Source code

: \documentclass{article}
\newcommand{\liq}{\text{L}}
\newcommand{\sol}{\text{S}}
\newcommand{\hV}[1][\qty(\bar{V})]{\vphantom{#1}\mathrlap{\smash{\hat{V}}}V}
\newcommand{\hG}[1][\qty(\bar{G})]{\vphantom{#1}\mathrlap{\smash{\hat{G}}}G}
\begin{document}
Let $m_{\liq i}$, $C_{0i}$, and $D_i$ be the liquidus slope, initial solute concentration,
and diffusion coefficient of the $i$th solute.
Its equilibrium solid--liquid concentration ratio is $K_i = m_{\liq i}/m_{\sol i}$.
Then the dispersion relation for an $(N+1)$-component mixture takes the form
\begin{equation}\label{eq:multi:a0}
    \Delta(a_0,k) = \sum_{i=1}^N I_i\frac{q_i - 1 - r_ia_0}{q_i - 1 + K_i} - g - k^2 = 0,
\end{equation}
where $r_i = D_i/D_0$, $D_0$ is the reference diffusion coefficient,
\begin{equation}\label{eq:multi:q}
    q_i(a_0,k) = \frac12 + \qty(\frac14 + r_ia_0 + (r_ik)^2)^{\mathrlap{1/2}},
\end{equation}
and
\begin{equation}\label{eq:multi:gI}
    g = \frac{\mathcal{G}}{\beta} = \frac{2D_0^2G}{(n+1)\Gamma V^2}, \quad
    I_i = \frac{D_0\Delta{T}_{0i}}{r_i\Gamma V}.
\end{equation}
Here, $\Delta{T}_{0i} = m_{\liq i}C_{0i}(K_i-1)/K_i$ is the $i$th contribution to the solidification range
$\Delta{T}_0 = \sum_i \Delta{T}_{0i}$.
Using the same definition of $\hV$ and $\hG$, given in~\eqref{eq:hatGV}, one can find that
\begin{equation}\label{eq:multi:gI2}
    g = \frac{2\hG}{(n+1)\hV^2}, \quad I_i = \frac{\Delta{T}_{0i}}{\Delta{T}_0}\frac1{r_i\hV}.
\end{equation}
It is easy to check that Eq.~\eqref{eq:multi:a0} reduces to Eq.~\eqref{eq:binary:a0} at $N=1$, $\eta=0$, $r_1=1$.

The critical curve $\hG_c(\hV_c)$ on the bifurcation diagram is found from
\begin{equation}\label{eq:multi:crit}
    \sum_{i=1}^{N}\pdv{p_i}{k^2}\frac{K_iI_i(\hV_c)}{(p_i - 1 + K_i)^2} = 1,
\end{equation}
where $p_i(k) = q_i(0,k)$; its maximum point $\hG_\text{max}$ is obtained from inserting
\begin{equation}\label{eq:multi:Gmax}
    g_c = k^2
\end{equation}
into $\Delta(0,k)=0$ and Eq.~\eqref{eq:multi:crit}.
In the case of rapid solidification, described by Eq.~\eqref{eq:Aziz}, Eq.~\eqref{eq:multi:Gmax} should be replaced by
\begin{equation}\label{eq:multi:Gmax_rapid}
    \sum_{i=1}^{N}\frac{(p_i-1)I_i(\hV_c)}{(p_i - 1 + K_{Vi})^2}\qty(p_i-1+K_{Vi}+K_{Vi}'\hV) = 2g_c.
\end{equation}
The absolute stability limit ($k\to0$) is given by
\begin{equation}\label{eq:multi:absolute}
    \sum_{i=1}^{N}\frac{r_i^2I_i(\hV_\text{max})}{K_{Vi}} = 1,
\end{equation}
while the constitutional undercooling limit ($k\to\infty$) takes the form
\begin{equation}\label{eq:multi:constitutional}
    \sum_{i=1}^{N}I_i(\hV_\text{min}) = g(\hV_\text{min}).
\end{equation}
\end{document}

++++++++

-- Task goal --
Determine how many lines of the listing above hold the word "vphantom". Report that number without anything else.

-- Answer to the exercise --
2